Today, most large enterprises collect huge amounts of data in various forms – structured, semi-structured, and unstructured. While Enterprise Data Warehouses are ACID compliant and well-suited to BI use cases, the kind of data that is collected today for ML use cases require much more flexibility in data structure and much more scalability in data volume than they can currently provide
The initial solution to this issue came with advancements in cloud computing and the advent of data lakes in the late 2010s. Lakes are built on top of cloud-based storage such as AWS S3 buckets and Azure Blob/ADLS. They are flexible and scalable, but many of the original benefits, such as ACID compliance, are lost.
Data Lakehouse has evolved to address this gap. A Data Lakehouse combines the best of Data Lakes and Data Warehouses – it has the ability to store data at scale while providing the benefits of structure.

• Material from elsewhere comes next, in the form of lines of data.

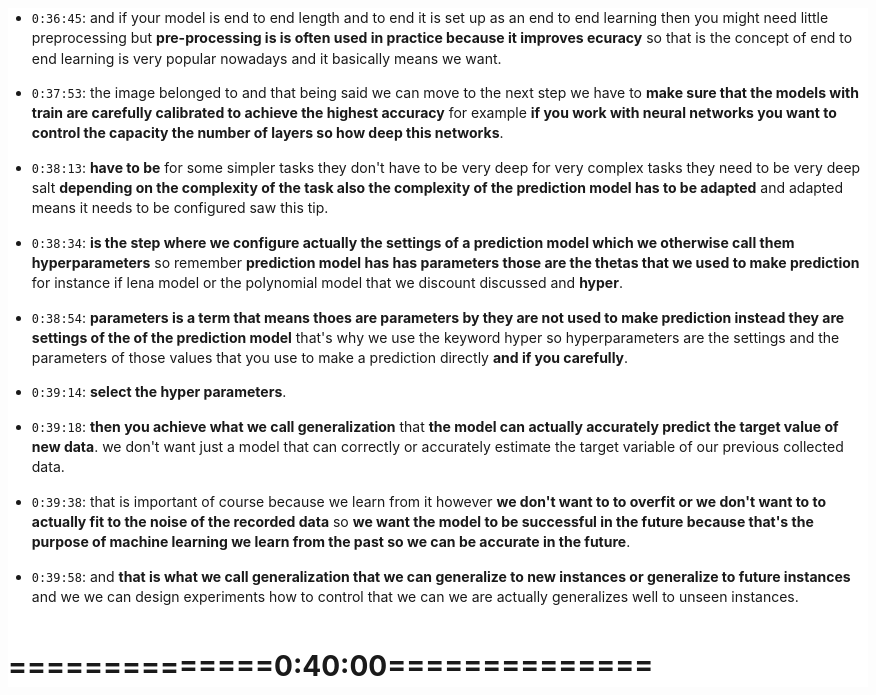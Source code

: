 - `0:36:45`: and if your model is end to end length and to end it is set up as an end to end learning then you might need little preprocessing but **pre-processing is is often used in practice because it improves ecuracy** so that is the concept of end to end learning is very popular nowadays and it basically means we want.



- `0:37:53`: the image belonged to and that being said we can move to the next step we have to **make sure that the models with train are carefully calibrated to achieve the highest accuracy** for example **if you work with neural networks you want to control the capacity the number of layers so how deep this networks**.
- `0:38:13`: **have to be** for some simpler tasks they don't have to be very deep for very complex tasks they need to be very deep salt **depending on the complexity of the task also the complexity of the prediction model has to be adapted** and adapted means it needs to be configured saw this tip.
- `0:38:34`: **is the step where we configure actually the settings of a prediction model which we otherwise call them hyperparameters** so remember **prediction model has has parameters those are the thetas that we used to make prediction** for instance if lena model or the polynomial model that we discount discussed and **hyper**.
- `0:38:54`: **parameters is a term that means thoes are parameters by they are not used to make prediction instead they are settings of the of the prediction model** that's why we use the keyword hyper so hyperparameters are the settings and the parameters of those values that you use to make a prediction directly **and if you carefully**.
- `0:39:14`: **select the hyper parameters**.
- `0:39:18`: **then you achieve what we call generalization** that **the model can actually accurately predict the target value of new data**. we don't want just a model that can correctly or accurately estimate the target variable of our previous collected data.
- `0:39:38`: that is important of course because we learn from it however **we don't want to to overfit or we don't want to to actually fit to the noise of the recorded data** so **we want the model to be successful in the future because that's the purpose of machine learning we learn from the past so we can be accurate in the future**.
- `0:39:58`: and **that is what we call generalization that we can generalize to new instances or generalize to future instances** and we we can design experiments how to control that we can we are actually generalizes well to unseen instances.
# ==============0:40:00==============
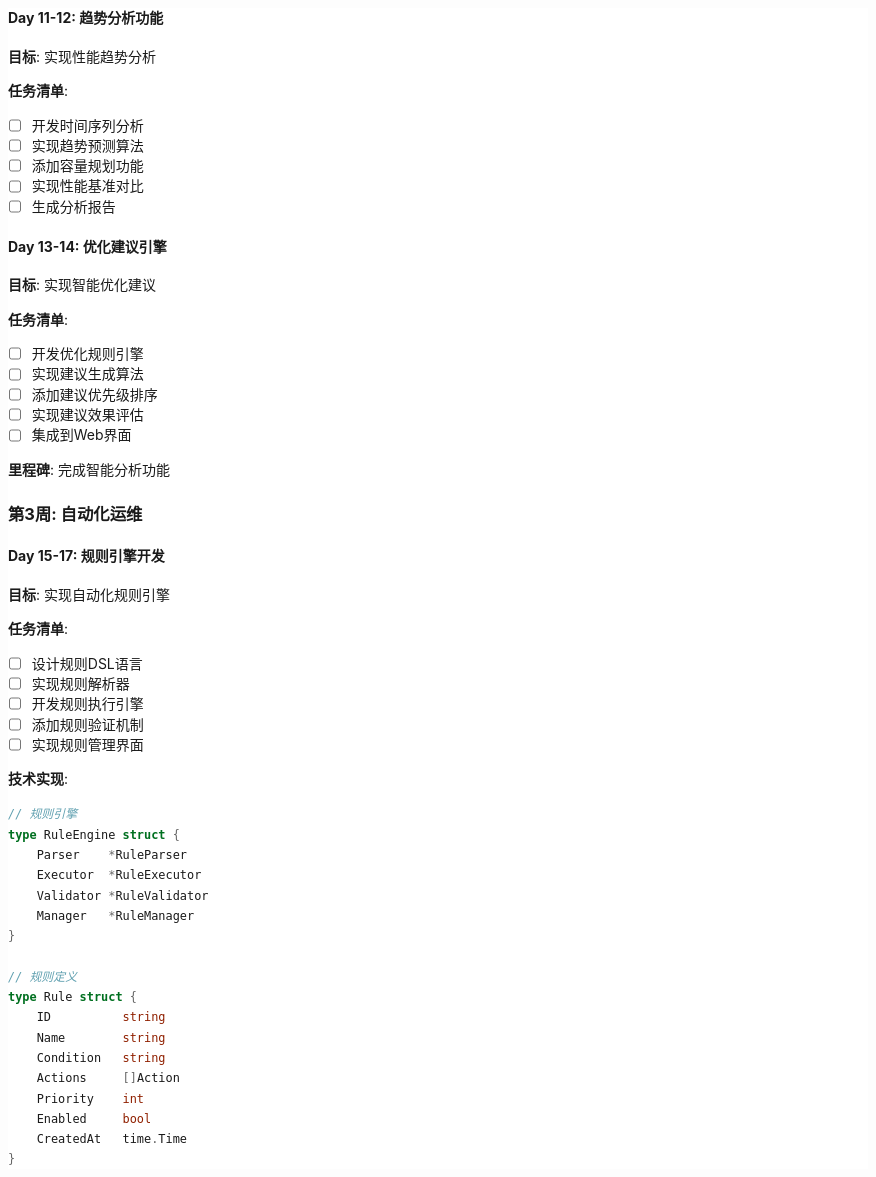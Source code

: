 #### Day 11-12: 趋势分析功能
**目标**: 实现性能趋势分析

**任务清单**:
- [ ] 开发时间序列分析
- [ ] 实现趋势预测算法
- [ ] 添加容量规划功能
- [ ] 实现性能基准对比
- [ ] 生成分析报告

#### Day 13-14: 优化建议引擎
**目标**: 实现智能优化建议

**任务清单**:
- [ ] 开发优化规则引擎
- [ ] 实现建议生成算法
- [ ] 添加建议优先级排序
- [ ] 实现建议效果评估
- [ ] 集成到Web界面

**里程碑**: 完成智能分析功能

### 第3周: 自动化运维

#### Day 15-17: 规则引擎开发
**目标**: 实现自动化规则引擎

**任务清单**:
- [ ] 设计规则DSL语言
- [ ] 实现规则解析器
- [ ] 开发规则执行引擎
- [ ] 添加规则验证机制
- [ ] 实现规则管理界面

**技术实现**:
```go
// 规则引擎
type RuleEngine struct {
    Parser    *RuleParser
    Executor  *RuleExecutor
    Validator *RuleValidator
    Manager   *RuleManager
}

// 规则定义
type Rule struct {
    ID          string
    Name        string
    Condition   string
    Actions     []Action
    Priority    int
    Enabled     bool
    CreatedAt   time.Time
}
```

At Tiger Analytics, we’ve worked across cloud platforms like AWS, GCP, Snowflake, and more to build a Lakehouse for our clients. Here’s a comparative study of how to implement a Lakehouse pattern across major available platforms.
Questions you may have:
All the major cloud platforms in the market today can be used to implement a Lakehouse pattern. The first question that comes to mind is – how do they compare, i.e., what services are available across different stages of the data flow? The next – Given many organizations are moving toward a multi-cloud setup, how do we set up Lakehouses across platforms?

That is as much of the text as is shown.